- _Task prompt_
Exactly as they appear below, repeat the lines from the one with "#### Build Environment" through the one with "## Answer 3078". Drop every picture.

***** Data

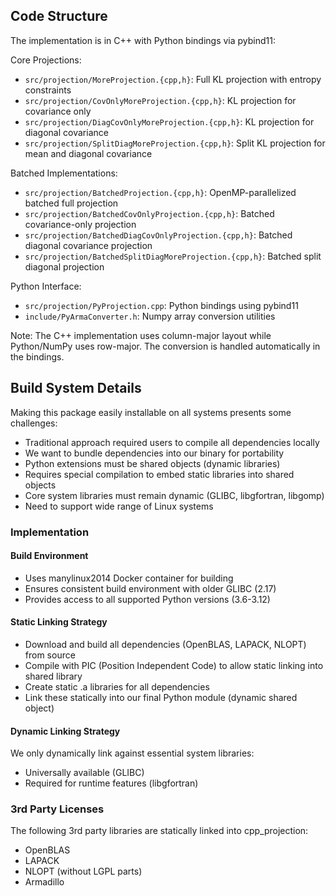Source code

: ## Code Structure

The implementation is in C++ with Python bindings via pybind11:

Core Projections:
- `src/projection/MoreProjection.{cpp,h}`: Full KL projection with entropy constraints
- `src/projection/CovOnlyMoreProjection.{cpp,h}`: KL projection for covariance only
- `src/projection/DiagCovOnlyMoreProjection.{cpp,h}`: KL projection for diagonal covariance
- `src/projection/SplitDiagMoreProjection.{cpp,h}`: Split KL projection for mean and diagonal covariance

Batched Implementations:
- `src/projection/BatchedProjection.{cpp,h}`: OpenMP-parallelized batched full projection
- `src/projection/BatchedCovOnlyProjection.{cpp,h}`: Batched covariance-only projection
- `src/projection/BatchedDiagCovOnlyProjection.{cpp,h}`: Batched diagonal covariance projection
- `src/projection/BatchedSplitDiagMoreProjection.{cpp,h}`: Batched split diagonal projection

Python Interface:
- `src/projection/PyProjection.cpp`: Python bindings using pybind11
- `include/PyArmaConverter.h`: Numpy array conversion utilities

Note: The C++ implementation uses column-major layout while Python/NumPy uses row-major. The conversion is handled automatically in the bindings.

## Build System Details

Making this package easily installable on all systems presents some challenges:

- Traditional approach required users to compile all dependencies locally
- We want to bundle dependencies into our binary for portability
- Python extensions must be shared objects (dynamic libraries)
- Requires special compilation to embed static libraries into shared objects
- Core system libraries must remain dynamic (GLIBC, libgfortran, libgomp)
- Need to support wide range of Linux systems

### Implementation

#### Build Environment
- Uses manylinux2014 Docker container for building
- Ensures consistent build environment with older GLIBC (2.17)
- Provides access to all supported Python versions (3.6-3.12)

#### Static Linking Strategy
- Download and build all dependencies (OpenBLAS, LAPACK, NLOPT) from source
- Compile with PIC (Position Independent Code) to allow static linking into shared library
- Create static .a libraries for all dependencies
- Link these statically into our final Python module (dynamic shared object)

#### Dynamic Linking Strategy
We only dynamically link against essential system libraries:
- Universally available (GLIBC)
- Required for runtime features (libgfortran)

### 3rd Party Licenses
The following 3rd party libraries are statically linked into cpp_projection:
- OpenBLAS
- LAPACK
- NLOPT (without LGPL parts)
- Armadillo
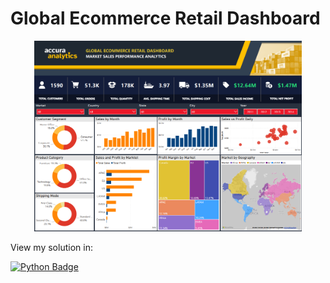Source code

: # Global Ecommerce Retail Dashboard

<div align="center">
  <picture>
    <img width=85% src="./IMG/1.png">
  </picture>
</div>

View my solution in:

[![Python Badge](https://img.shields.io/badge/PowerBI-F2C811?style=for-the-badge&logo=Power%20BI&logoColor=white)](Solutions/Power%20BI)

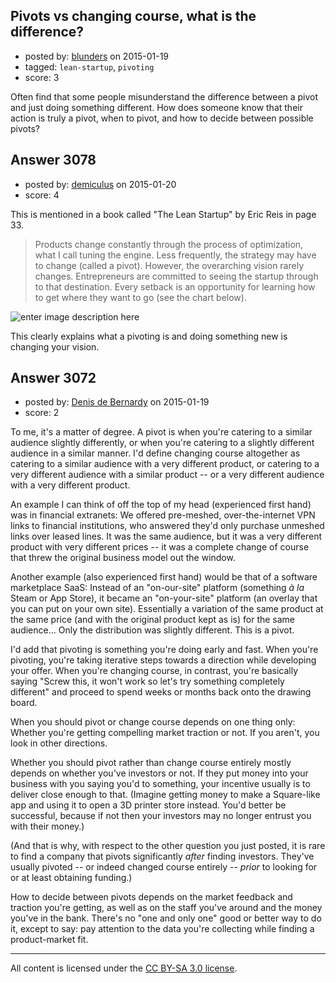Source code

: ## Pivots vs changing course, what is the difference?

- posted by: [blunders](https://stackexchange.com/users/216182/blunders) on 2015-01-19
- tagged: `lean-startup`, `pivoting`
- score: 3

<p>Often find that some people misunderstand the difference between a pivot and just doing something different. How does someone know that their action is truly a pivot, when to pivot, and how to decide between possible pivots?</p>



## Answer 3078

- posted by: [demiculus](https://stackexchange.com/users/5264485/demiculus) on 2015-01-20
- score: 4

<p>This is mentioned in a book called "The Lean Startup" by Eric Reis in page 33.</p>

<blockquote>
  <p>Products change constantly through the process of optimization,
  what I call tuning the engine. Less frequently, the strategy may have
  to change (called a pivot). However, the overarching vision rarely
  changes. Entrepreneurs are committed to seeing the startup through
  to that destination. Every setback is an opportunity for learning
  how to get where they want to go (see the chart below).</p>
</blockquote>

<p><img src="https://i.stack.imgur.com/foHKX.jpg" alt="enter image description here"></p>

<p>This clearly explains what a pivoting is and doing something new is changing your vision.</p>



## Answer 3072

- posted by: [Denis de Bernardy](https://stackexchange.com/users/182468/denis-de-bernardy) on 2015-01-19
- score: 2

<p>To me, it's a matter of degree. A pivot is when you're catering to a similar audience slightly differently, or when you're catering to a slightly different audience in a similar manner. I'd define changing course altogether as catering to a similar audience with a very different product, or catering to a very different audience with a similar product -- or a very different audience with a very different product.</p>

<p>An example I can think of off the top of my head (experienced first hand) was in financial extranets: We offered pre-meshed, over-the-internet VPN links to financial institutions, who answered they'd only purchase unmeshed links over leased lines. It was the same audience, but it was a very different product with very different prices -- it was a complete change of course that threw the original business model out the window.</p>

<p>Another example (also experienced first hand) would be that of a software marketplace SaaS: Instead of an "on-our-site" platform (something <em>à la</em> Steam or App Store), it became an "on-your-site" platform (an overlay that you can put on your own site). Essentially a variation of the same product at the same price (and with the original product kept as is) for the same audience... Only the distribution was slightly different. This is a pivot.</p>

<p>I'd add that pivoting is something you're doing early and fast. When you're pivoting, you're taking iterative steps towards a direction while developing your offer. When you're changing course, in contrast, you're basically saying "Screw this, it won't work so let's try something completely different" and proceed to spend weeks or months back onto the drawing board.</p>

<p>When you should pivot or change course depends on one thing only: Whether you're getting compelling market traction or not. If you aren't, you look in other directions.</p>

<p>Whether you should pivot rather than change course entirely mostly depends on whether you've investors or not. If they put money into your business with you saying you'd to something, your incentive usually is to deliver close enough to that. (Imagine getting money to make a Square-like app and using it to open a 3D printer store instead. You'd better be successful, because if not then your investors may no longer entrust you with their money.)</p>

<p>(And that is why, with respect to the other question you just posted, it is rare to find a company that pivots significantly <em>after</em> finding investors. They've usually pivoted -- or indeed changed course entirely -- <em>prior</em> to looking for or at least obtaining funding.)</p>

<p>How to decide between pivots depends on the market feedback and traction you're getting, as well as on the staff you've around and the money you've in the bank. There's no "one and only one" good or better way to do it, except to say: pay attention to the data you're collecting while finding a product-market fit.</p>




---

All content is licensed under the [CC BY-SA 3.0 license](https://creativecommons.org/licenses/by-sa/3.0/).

**********
***** Data

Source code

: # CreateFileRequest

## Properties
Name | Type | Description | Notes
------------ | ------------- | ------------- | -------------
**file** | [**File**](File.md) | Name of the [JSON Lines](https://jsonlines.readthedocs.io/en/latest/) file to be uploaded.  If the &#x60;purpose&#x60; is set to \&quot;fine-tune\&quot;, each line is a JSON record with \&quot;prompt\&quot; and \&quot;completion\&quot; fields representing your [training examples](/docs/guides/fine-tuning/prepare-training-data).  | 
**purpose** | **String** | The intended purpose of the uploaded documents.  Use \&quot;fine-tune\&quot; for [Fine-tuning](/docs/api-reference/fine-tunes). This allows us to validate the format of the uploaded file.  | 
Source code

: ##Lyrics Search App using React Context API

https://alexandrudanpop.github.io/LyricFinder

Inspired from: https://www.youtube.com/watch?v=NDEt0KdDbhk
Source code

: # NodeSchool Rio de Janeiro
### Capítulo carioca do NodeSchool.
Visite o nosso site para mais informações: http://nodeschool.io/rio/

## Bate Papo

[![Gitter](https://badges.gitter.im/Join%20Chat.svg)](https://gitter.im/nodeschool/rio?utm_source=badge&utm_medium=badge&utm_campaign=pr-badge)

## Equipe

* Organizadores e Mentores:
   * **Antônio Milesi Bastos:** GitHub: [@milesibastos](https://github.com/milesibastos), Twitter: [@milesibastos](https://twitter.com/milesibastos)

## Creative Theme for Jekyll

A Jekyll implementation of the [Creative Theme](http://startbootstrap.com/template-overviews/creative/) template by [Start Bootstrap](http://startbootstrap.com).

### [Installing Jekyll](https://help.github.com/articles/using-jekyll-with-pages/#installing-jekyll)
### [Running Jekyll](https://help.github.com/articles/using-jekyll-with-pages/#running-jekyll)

**********

- _Exercise answer_
#### Build Environment
- Uses manylinux2014 Docker container for building
- Ensures consistent build environment with older GLIBC (2.17)
- Provides access to all supported Python versions (3.6-3.12)

#### Static Linking Strategy
- Download and build all dependencies (OpenBLAS, LAPACK, NLOPT) from source
- Compile with PIC (Position Independent Code) to allow static linking into shared library
- Create static .a libraries for all dependencies
- Link these statically into our final Python module (dynamic shared object)

#### Dynamic Linking Strategy
We only dynamically link against essential system libraries:
- Universally available (GLIBC)
- Required for runtime features (libgfortran)

### 3rd Party Licenses
The following 3rd party libraries are statically linked into cpp_projection:
- OpenBLAS
- LAPACK
- NLOPT (without LGPL parts)
- Armadillo
Source code

: # Global Ecommerce Retail Dashboard

<div align="center">
  <picture>
    <img width=85% src="./IMG/1.png">
  </picture>
</div>

View my solution in:

[![Python Badge](https://img.shields.io/badge/PowerBI-F2C811?style=for-the-badge&logo=Power%20BI&logoColor=white)](Solutions/Power%20BI)

Source code

: ## Pivots vs changing course, what is the difference?

- posted by: [blunders](https://stackexchange.com/users/216182/blunders) on 2015-01-19
- tagged: `lean-startup`, `pivoting`
- score: 3

<p>Often find that some people misunderstand the difference between a pivot and just doing something different. How does someone know that their action is truly a pivot, when to pivot, and how to decide between possible pivots?</p>



## Answer 3078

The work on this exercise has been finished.